■ WHAT IS REQUIRED: Using the records below, output the stretch that opens with the line containing "q_x\in L_x+M_x\Delta(\mathcal Y)" and closes with the line containing "safety or expressiveness.", exactly and including both lines, with nothing more.

■ RECORDS FOR THIS TASK:
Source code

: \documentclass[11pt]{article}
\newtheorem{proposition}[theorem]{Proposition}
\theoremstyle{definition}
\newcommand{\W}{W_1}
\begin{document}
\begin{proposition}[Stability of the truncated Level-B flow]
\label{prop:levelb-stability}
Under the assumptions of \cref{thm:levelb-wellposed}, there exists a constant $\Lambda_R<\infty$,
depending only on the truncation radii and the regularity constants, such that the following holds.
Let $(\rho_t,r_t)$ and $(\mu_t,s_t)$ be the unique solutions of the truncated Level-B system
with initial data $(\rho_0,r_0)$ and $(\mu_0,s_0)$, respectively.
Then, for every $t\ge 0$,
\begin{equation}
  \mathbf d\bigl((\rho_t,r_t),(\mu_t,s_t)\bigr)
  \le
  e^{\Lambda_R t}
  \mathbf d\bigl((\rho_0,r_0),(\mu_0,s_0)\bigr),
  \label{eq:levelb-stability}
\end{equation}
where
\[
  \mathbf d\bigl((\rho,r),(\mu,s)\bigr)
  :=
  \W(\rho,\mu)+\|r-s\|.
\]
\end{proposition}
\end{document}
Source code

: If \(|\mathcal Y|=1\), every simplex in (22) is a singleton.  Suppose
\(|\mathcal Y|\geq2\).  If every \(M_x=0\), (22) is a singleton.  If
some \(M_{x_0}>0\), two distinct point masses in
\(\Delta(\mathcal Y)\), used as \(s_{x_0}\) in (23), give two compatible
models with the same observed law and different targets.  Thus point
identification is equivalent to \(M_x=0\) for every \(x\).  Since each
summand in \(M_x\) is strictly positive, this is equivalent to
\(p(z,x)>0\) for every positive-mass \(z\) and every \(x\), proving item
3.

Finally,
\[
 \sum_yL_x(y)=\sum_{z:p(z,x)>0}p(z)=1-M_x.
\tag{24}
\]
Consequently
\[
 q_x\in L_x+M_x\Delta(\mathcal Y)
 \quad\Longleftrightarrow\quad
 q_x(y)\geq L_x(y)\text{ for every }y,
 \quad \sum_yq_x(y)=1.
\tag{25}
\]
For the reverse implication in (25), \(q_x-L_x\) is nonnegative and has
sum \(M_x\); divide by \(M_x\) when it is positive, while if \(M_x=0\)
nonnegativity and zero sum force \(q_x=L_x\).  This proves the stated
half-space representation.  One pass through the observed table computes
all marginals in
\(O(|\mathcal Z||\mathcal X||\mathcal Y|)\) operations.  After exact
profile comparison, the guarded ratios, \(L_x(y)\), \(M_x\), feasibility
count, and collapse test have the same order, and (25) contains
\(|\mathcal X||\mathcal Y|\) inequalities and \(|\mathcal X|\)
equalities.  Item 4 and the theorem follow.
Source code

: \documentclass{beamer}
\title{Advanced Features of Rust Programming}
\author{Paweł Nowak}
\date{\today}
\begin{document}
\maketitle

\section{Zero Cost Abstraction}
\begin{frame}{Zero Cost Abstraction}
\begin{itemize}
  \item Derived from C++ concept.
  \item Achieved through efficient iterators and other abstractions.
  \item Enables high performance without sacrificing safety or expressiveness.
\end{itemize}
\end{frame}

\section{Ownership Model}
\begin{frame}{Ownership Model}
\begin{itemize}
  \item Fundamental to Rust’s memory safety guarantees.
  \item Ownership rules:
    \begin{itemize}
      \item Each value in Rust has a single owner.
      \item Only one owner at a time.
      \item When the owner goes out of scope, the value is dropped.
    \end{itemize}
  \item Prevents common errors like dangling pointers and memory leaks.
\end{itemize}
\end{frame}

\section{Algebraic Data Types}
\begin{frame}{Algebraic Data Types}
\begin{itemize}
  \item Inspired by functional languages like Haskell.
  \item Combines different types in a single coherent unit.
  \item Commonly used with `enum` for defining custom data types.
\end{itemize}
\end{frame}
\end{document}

■ ANSWER BELOW:
 q_x\in L_x+M_x\Delta(\mathcal Y)
 \quad\Longleftrightarrow\quad
 q_x(y)\geq L_x(y)\text{ for every }y,
 \quad \sum_yq_x(y)=1.
\tag{25}
\]
For the reverse implication in (25), \(q_x-L_x\) is nonnegative and has
sum \(M_x\); divide by \(M_x\) when it is positive, while if \(M_x=0\)
nonnegativity and zero sum force \(q_x=L_x\).  This proves the stated
half-space representation.  One pass through the observed table computes
all marginals in
\(O(|\mathcal Z||\mathcal X||\mathcal Y|)\) operations.  After exact
profile comparison, the guarded ratios, \(L_x(y)\), \(M_x\), feasibility
count, and collapse test have the same order, and (25) contains
\(|\mathcal X||\mathcal Y|\) inequalities and \(|\mathcal X|\)
equalities.  Item 4 and the theorem follow.
Source code

: \documentclass{beamer}
\title{Advanced Features of Rust Programming}
\author{Paweł Nowak}
\date{\today}
\begin{document}
\maketitle

\section{Zero Cost Abstraction}
\begin{frame}{Zero Cost Abstraction}
\begin{itemize}
  \item Derived from C++ concept.
  \item Achieved through efficient iterators and other abstractions.
  \item Enables high performance without sacrificing safety or expressiveness.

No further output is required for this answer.